[Task item] Find the word "есть" in the data below and copy each line that holds it.

[[ Given entries, beginning ]]

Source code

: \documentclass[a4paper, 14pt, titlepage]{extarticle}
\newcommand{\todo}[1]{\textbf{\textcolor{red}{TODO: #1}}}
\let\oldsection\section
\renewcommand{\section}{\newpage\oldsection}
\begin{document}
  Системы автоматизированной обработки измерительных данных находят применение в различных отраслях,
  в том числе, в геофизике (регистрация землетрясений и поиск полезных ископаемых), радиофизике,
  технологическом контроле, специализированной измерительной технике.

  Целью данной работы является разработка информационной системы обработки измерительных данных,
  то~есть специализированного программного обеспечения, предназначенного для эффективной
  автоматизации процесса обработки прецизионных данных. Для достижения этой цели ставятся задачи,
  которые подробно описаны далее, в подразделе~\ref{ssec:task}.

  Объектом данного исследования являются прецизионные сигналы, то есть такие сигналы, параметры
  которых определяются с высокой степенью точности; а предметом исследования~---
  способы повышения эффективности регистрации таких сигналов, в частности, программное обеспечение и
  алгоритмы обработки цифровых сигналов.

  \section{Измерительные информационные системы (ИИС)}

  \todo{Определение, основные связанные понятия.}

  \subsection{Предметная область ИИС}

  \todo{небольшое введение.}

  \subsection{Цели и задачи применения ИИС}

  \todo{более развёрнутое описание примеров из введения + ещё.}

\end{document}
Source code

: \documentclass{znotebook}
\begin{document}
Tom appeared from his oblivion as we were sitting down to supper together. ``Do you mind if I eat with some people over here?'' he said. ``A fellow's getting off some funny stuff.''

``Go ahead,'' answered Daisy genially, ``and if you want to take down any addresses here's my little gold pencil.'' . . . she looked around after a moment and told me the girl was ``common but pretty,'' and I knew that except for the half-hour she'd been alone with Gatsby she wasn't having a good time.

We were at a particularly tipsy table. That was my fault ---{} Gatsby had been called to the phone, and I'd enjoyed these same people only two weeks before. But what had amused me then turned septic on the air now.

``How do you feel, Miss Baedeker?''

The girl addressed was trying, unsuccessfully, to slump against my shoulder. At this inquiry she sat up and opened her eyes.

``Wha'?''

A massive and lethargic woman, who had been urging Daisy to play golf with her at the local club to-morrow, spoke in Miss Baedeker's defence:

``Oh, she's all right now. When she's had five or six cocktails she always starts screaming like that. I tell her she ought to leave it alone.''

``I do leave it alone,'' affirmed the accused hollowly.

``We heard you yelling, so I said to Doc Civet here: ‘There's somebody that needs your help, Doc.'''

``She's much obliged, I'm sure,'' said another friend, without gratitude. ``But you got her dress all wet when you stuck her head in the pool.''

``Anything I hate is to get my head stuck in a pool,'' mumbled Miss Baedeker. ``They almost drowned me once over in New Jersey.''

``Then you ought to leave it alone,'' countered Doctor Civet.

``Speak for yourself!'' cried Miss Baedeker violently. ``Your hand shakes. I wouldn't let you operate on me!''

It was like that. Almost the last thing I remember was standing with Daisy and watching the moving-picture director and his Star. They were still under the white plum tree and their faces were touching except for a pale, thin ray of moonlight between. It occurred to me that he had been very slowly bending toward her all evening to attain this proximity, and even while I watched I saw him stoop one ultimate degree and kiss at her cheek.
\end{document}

[[ Given entries, end ]]

[The answer]
  то~есть специализированного программного обеспечения, предназначенного для эффективной
  Объектом данного исследования являются прецизионные сигналы, то есть такие сигналы, параметры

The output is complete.